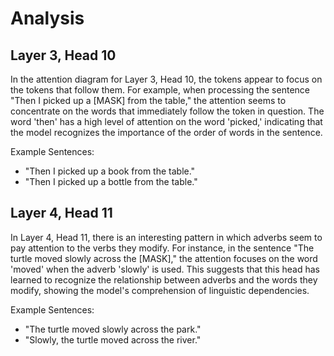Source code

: # Analysis

## Layer 3, Head 10

In the attention diagram for Layer 3, Head 10, the tokens appear to focus on the tokens that follow them. For example, when processing the sentence "Then I picked up a [MASK] from the table," the attention seems to concentrate on the words that immediately follow the token in question. The word 'then' has a high level of attention on the word 'picked,' indicating that the model recognizes the importance of the order of words in the sentence.

Example Sentences:
- "Then I picked up a book from the table."
- "Then I picked up a bottle from the table."

## Layer 4, Head 11

In Layer 4, Head 11, there is an interesting pattern in which adverbs seem to pay attention to the verbs they modify. For instance, in the sentence "The turtle moved slowly across the [MASK]," the attention focuses on the word 'moved' when the adverb 'slowly' is used. This suggests that this head has learned to recognize the relationship between adverbs and the words they modify, showing the model's comprehension of linguistic dependencies.

Example Sentences:
- "The turtle moved slowly across the park."
- "Slowly, the turtle moved across the river."

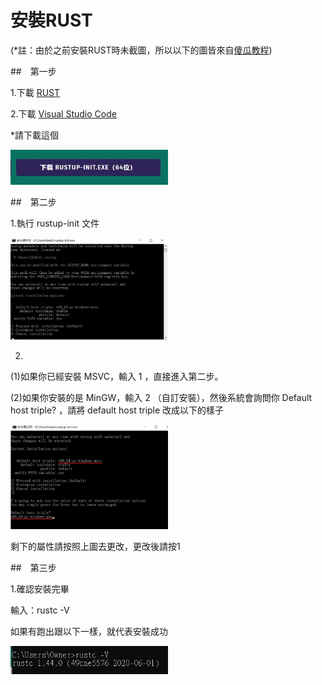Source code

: # 安裝RUST

(*註：由於之前安裝RUST時未截圖，所以以下的圖皆來自[傻瓜教程](https://www.runoob.com/rust/rust-setup.html))

##　第一步

1.下載 [RUST](https://www.rust-lang.org/zh-CN/tools/install)

2.下載 [Visual Studio Code](https://code.visualstudio.com/Download)

*請下載這個

<img src = "https://github.com/syuan0327/sp108b/blob/master/rust/install/1.JPG" width=50% height=50%>

##　第二步

1.執行 rustup-init 文件

<img src = "https://github.com/syuan0327/sp108b/blob/master/rust/install/2.JPG" width=50% height=50%>

2.

(1)如果你已經安裝 MSVC，輸入 1 ，直接進入第二步。

(2)如果你安裝的是 MinGW，輸入 2 （自訂安裝），然後系統會詢問你 Default host triple? ，請將 default host triple 改成以下的樣子

<img src = "https://github.com/syuan0327/sp108b/blob/master/rust/install/3.JPG" width=50% height=50%>

剩下的屬性請按照上圖去更改，更改後請按1

##　第三步

1.確認安裝完畢

輸入：rustc -V  

如果有跑出跟以下一樣，就代表安裝成功

<img src = "https://github.com/syuan0327/sp108b/blob/master/rust/install/4.JPG" width=50% height=50%>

### Work item
Look over the material and return every line where the word "model" is found.

### Expected answer
In the attention diagram for Layer 3, Head 10, the tokens appear to focus on the tokens that follow them. For example, when processing the sentence "Then I picked up a [MASK] from the table," the attention seems to concentrate on the words that immediately follow the token in question. The word 'then' has a high level of attention on the word 'picked,' indicating that the model recognizes the importance of the order of words in the sentence.
In Layer 4, Head 11, there is an interesting pattern in which adverbs seem to pay attention to the verbs they modify. For instance, in the sentence "The turtle moved slowly across the [MASK]," the attention focuses on the word 'moved' when the adverb 'slowly' is used. This suggests that this head has learned to recognize the relationship between adverbs and the words they modify, showing the model's comprehension of linguistic dependencies.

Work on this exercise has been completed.